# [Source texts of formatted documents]

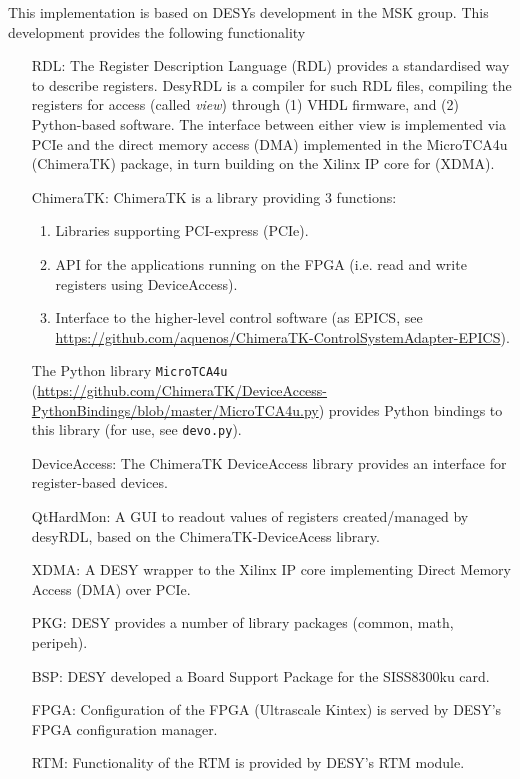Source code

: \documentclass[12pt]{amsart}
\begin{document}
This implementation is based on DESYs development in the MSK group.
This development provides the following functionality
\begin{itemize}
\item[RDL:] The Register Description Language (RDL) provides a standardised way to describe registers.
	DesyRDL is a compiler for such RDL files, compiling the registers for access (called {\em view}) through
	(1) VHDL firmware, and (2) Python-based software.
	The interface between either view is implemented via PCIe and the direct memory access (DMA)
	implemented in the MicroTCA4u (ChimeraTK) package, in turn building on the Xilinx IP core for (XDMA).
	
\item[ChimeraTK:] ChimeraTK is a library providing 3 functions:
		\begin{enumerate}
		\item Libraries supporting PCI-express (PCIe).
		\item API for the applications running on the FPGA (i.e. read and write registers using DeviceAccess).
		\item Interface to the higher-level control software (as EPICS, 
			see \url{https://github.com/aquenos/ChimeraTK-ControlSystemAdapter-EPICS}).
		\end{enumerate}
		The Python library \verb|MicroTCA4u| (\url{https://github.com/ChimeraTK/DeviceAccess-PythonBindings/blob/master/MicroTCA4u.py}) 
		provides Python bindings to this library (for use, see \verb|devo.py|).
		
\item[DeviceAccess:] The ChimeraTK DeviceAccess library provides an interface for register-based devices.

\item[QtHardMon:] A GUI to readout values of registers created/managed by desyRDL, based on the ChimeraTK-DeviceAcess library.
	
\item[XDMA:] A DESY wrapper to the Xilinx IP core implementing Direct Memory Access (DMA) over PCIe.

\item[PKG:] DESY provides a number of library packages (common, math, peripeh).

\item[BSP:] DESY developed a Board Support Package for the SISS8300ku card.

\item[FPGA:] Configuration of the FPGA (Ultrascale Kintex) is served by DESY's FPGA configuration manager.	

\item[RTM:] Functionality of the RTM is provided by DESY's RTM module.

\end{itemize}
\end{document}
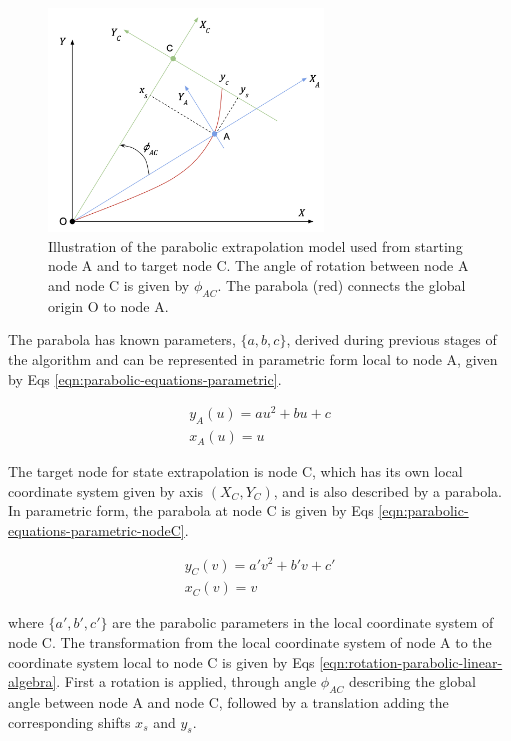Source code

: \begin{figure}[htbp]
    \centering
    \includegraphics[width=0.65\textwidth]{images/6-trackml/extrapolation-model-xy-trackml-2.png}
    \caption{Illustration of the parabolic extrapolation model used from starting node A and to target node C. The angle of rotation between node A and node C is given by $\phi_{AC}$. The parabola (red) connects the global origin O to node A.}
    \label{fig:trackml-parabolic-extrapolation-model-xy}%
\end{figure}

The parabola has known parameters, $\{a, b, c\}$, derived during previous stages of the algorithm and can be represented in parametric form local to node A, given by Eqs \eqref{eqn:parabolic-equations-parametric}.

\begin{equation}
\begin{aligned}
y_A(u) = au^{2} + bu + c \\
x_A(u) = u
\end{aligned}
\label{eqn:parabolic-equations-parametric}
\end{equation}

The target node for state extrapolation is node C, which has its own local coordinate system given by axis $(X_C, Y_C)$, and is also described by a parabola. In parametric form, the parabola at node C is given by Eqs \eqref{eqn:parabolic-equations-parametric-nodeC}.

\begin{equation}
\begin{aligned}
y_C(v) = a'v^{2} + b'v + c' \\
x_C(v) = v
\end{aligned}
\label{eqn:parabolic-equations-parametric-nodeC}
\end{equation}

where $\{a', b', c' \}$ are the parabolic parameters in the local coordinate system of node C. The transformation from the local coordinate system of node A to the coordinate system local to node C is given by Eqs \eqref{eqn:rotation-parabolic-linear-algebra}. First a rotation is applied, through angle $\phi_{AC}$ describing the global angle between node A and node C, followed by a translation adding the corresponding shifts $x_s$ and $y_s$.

# [What you should do]
Would you print all the entries again exactly, minus any pictures?

# [Result for this exercise]
Source code

: \documentclass[12pt]{amsart}
\begin{document}
This implementation is based on DESYs development in the MSK group.
This development provides the following functionality
\begin{itemize}
\item[RDL:] The Register Description Language (RDL) provides a standardised way to describe registers.
	DesyRDL is a compiler for such RDL files, compiling the registers for access (called {\em view}) through
	(1) VHDL firmware, and (2) Python-based software.
	The interface between either view is implemented via PCIe and the direct memory access (DMA)
	implemented in the MicroTCA4u (ChimeraTK) package, in turn building on the Xilinx IP core for (XDMA).
	
\item[ChimeraTK:] ChimeraTK is a library providing 3 functions:
		\begin{enumerate}
		\item Libraries supporting PCI-express (PCIe).
		\item API for the applications running on the FPGA (i.e. read and write registers using DeviceAccess).
		\item Interface to the higher-level control software (as EPICS, 
			see \url{https://github.com/aquenos/ChimeraTK-ControlSystemAdapter-EPICS}).
		\end{enumerate}
		The Python library \verb|MicroTCA4u| (\url{https://github.com/ChimeraTK/DeviceAccess-PythonBindings/blob/master/MicroTCA4u.py}) 
		provides Python bindings to this library (for use, see \verb|devo.py|).
		
\item[DeviceAccess:] The ChimeraTK DeviceAccess library provides an interface for register-based devices.

\item[QtHardMon:] A GUI to readout values of registers created/managed by desyRDL, based on the ChimeraTK-DeviceAcess library.
	
\item[XDMA:] A DESY wrapper to the Xilinx IP core implementing Direct Memory Access (DMA) over PCIe.

\item[PKG:] DESY provides a number of library packages (common, math, peripeh).

\item[BSP:] DESY developed a Board Support Package for the SISS8300ku card.

\item[FPGA:] Configuration of the FPGA (Ultrascale Kintex) is served by DESY's FPGA configuration manager.	

\item[RTM:] Functionality of the RTM is provided by DESY's RTM module.

\end{itemize}
\end{document}
Source code

: \begin{figure}[htbp]
    \centering
    \includegraphics[width=0.65\textwidth]{images/6-trackml/extrapolation-model-xy-trackml-2.png}
    \caption{Illustration of the parabolic extrapolation model used from starting node A and to target node C. The angle of rotation between node A and node C is given by $\phi_{AC}$. The parabola (red) connects the global origin O to node A.}
    \label{fig:trackml-parabolic-extrapolation-model-xy}%
\end{figure}

The parabola has known parameters, $\{a, b, c\}$, derived during previous stages of the algorithm and can be represented in parametric form local to node A, given by Eqs \eqref{eqn:parabolic-equations-parametric}.

\begin{equation}
\begin{aligned}
y_A(u) = au^{2} + bu + c \\
x_A(u) = u
\end{aligned}
\label{eqn:parabolic-equations-parametric}
\end{equation}

The target node for state extrapolation is node C, which has its own local coordinate system given by axis $(X_C, Y_C)$, and is also described by a parabola. In parametric form, the parabola at node C is given by Eqs \eqref{eqn:parabolic-equations-parametric-nodeC}.

\begin{equation}
\begin{aligned}
y_C(v) = a'v^{2} + b'v + c' \\
x_C(v) = v
\end{aligned}
\label{eqn:parabolic-equations-parametric-nodeC}
\end{equation}

where $\{a', b', c' \}$ are the parabolic parameters in the local coordinate system of node C. The transformation from the local coordinate system of node A to the coordinate system local to node C is given by Eqs \eqref{eqn:rotation-parabolic-linear-algebra}. First a rotation is applied, through angle $\phi_{AC}$ describing the global angle between node A and node C, followed by a translation adding the corresponding shifts $x_s$ and $y_s$.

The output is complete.